I woke up this morning, remembered I still didn’t have water, and I wished I were Betty Draper. I imagined myself married to a rich man, rolling over and ringing the bell for the maid. But water would soon be restored! After three trips to the water department, I had paid the back bill my landlord left behind and set myself up as the new Owner of Water.
Then, a series of unfortunate events. My dear mother waiting for the water guy, me forgetting to leave the mansion door open, the water guy confused about which house had canceled on him, and finally: the broken pipe in the mansion basement that made the water guy shake his head.
(Don’t get upset yet. My fabulous party’s still on. If you know what I would do for a Mickey bar at EPCOT, then you know I’m going to have this party, even if I have to walk all the way across the world twice, and make my sisters and brother come with me. Worst case scenario, we’ll bring in some water to flush those beautiful toilets, and some to rehydrate your beautiful bodies from whatever you’ve done. It takes a little over 2 gallons to flush a toilet. I know that kind of thing now, because I’m awesome.)
The water runs through the mansion to the carriage house, so if we can’t turn on mansion water, the servants (that is, me, being the only remaining servant and the servant of all these structures and utilities and the ghost of George Myers), well, they aint getting no water if the master aint got no water.

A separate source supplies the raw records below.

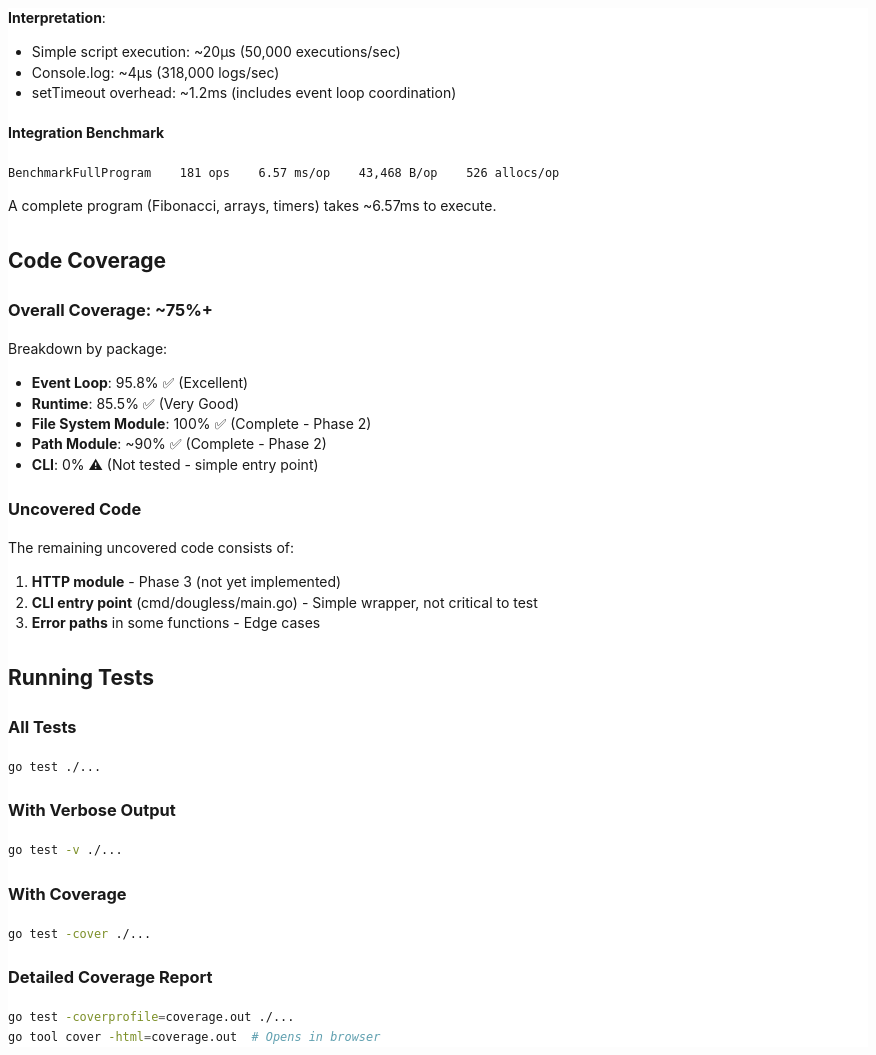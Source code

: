 **Interpretation**:
- Simple script execution: ~20µs (50,000 executions/sec)
- Console.log: ~4µs (318,000 logs/sec)
- setTimeout overhead: ~1.2ms (includes event loop coordination)

#### Integration Benchmark

```
BenchmarkFullProgram    181 ops    6.57 ms/op    43,468 B/op    526 allocs/op
```

A complete program (Fibonacci, arrays, timers) takes ~6.57ms to execute.

## Code Coverage

### Overall Coverage: ~75%+

Breakdown by package:
- **Event Loop**: 95.8% ✅ (Excellent)
- **Runtime**: 85.5% ✅ (Very Good)
- **File System Module**: 100% ✅ (Complete - Phase 2)
- **Path Module**: ~90% ✅ (Complete - Phase 2)
- **CLI**: 0% ⚠️ (Not tested - simple entry point)

### Uncovered Code

The remaining uncovered code consists of:
1. **HTTP module** - Phase 3 (not yet implemented)
2. **CLI entry point** (cmd/dougless/main.go) - Simple wrapper, not critical to test
3. **Error paths** in some functions - Edge cases

## Running Tests

### All Tests
```bash
go test ./...
```

### With Verbose Output
```bash
go test -v ./...
```

### With Coverage
```bash
go test -cover ./...
```

### Detailed Coverage Report
```bash
go test -coverprofile=coverage.out ./...
go tool cover -html=coverage.out  # Opens in browser
```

My mother called and told me this, and I wanted to beat my head against the wall, or jump off a bridge (I would never actually jump off a bridge, I just like the word “jump” when I’m losing it). Fortunately, I had to walk back into my classroom and talk about the Puritans and refuse to reveal why they came to America no matter how long my students said they didn’t know. Everyone came up with it. I just had to sit there a while. I didn’t scream at anyone, although I really wanted to, and they were right there, and I could have.
I got rid of all those darn kids, and I made a list of things to do instead of beating my head against the wall, although that still sounded appealing. Two hundred to the gas company, running to be home for the turn-on, three trips to the water department and $500– how could I give up, so close to the finish line?
Before I do anything, I should call my dad with any practical matter. Although his advice is quite expensive, I get it free. He gave me a phone number. Five minutes later, I had a guy who works for a guy coming out to check on the pipes and advise me about weatherproofing the mansion for the duration. Yes, he’d be happy to help.
I don’t even know if George Myers was the kind of guy who gave a damn about his house. Did he care about the way it looked? Was he like my great-grandmother, so unsentimental that she suggested her home of sixty years be torn down when she died? I mean, I care about one of the oldest architect-designed homes in Hyde Park, built of local stone, but maybe it was just a house to him.
I know he liked fishing and hot air ballooning (more on that at the party), but I have found no record of his aesthetic sense, or lack thereof. He has no known ties to the arts.
I did look at apartments on craigslist, which is the first step in me visualizing moving. Hmmm…dark wood… a balcony. Those things I do miss at the compound. But odds are still in favor of a reasonably priced plumbing solution at the moment.
Tomorrow will tell us more. George Myers’ ghost owes me something. That I know. And I know the reason I’m a Democrat is that I know it was only luck that my parents are among the top 10% of parents in history. I did nothing to deserve them.